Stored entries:

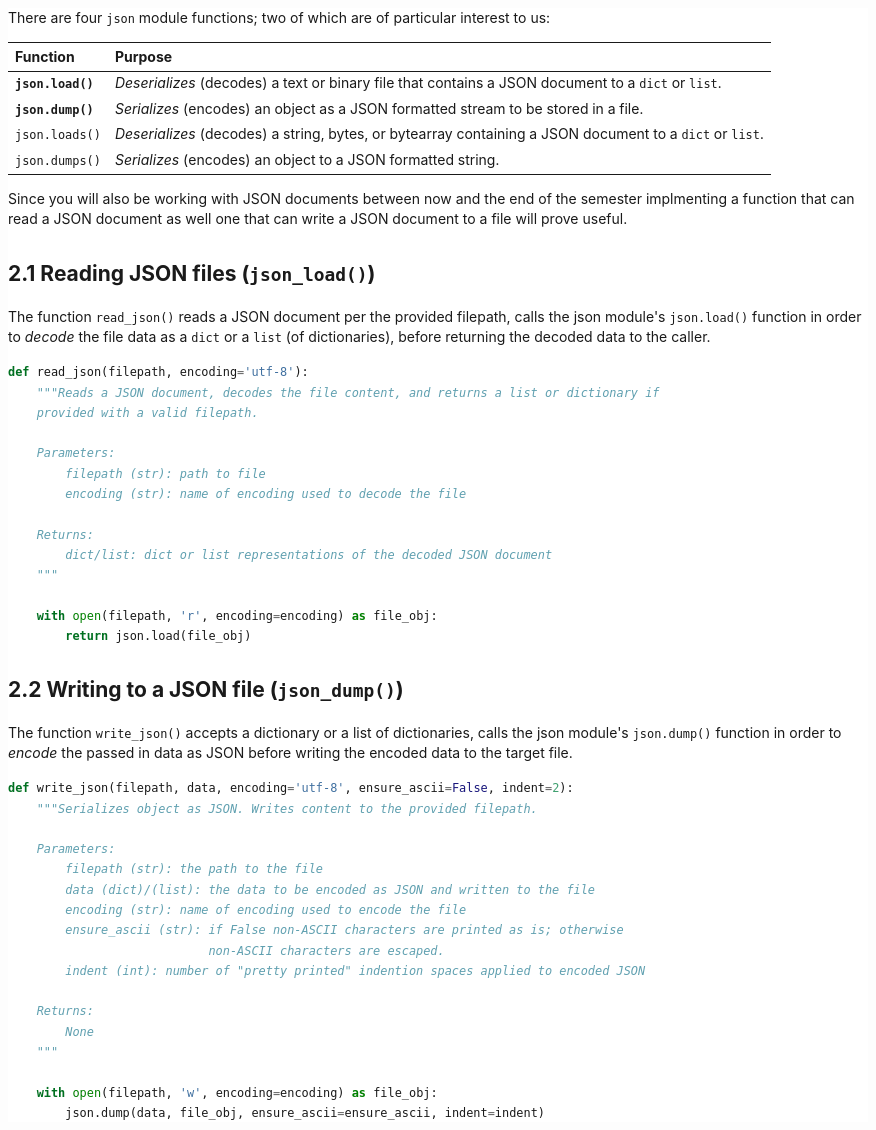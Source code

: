 There are four `json` module functions; two of which are of particular interest to us:

| Function | Purpose |
| :------- | :------ |
| __`json.load()`__ | _Deserializes_ (decodes) a text or binary file that contains a JSON document to a `dict` or `list`. |
| __`json.dump()`__ | _Serializes_ (encodes) an object as a JSON formatted stream to be stored in a file. |
| `json.loads()` | _Deserializes_ (decodes) a string, bytes, or bytearray containing a JSON document to a `dict` or `list`. |
| `json.dumps()` | _Serializes_ (encodes) an object to a JSON formatted string. |

Since you will also be working with JSON documents between now and the end of the semester
implmenting a function that can read a JSON document as well one that can write a JSON document to
a file will prove useful.

## 2.1 Reading JSON files (`json_load()`)

The function `read_json()` reads a JSON document per the provided filepath, calls the json module's
`json.load()` function in order to _decode_ the file data as a `dict` or a `list` (of dictionaries),
before returning the decoded data to the caller.

```python
def read_json(filepath, encoding='utf-8'):
    """Reads a JSON document, decodes the file content, and returns a list or dictionary if
    provided with a valid filepath.

    Parameters:
        filepath (str): path to file
        encoding (str): name of encoding used to decode the file

    Returns:
        dict/list: dict or list representations of the decoded JSON document
    """

    with open(filepath, 'r', encoding=encoding) as file_obj:
        return json.load(file_obj)
```

## 2.2 Writing to a JSON file (`json_dump()`)

The function `write_json()` accepts a dictionary or a list of dictionaries, calls the json module's
`json.dump()` function in order to _encode_ the passed in data as JSON before writing the encoded
data to the target file.

```python
def write_json(filepath, data, encoding='utf-8', ensure_ascii=False, indent=2):
    """Serializes object as JSON. Writes content to the provided filepath.

    Parameters:
        filepath (str): the path to the file
        data (dict)/(list): the data to be encoded as JSON and written to the file
        encoding (str): name of encoding used to encode the file
        ensure_ascii (str): if False non-ASCII characters are printed as is; otherwise
                            non-ASCII characters are escaped.
        indent (int): number of "pretty printed" indention spaces applied to encoded JSON

    Returns:
        None
    """

    with open(filepath, 'w', encoding=encoding) as file_obj:
        json.dump(data, file_obj, ensure_ascii=ensure_ascii, indent=indent)
```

ABOUT THIS TASK: Could the entries be output exactly as written, but without their images?

RESPONSE TO THIS TASK:
Source code

: There are four `json` module functions; two of which are of particular interest to us:

| Function | Purpose |
| :------- | :------ |
| __`json.load()`__ | _Deserializes_ (decodes) a text or binary file that contains a JSON document to a `dict` or `list`. |
| __`json.dump()`__ | _Serializes_ (encodes) an object as a JSON formatted stream to be stored in a file. |
| `json.loads()` | _Deserializes_ (decodes) a string, bytes, or bytearray containing a JSON document to a `dict` or `list`. |
| `json.dumps()` | _Serializes_ (encodes) an object to a JSON formatted string. |

Since you will also be working with JSON documents between now and the end of the semester
implmenting a function that can read a JSON document as well one that can write a JSON document to
a file will prove useful.

## 2.1 Reading JSON files (`json_load()`)

The function `read_json()` reads a JSON document per the provided filepath, calls the json module's
`json.load()` function in order to _decode_ the file data as a `dict` or a `list` (of dictionaries),
before returning the decoded data to the caller.

```python
def read_json(filepath, encoding='utf-8'):
    """Reads a JSON document, decodes the file content, and returns a list or dictionary if
    provided with a valid filepath.

    Parameters:
        filepath (str): path to file
        encoding (str): name of encoding used to decode the file

    Returns:
        dict/list: dict or list representations of the decoded JSON document
    """

    with open(filepath, 'r', encoding=encoding) as file_obj:
        return json.load(file_obj)
```

## 2.2 Writing to a JSON file (`json_dump()`)

The function `write_json()` accepts a dictionary or a list of dictionaries, calls the json module's
`json.dump()` function in order to _encode_ the passed in data as JSON before writing the encoded
data to the target file.

```python
def write_json(filepath, data, encoding='utf-8', ensure_ascii=False, indent=2):
    """Serializes object as JSON. Writes content to the provided filepath.

    Parameters:
        filepath (str): the path to the file
        data (dict)/(list): the data to be encoded as JSON and written to the file
        encoding (str): name of encoding used to encode the file
        ensure_ascii (str): if False non-ASCII characters are printed as is; otherwise
                            non-ASCII characters are escaped.
        indent (int): number of "pretty printed" indention spaces applied to encoded JSON

    Returns:
        None
    """

    with open(filepath, 'w', encoding=encoding) as file_obj:
        json.dump(data, file_obj, ensure_ascii=ensure_ascii, indent=indent)
```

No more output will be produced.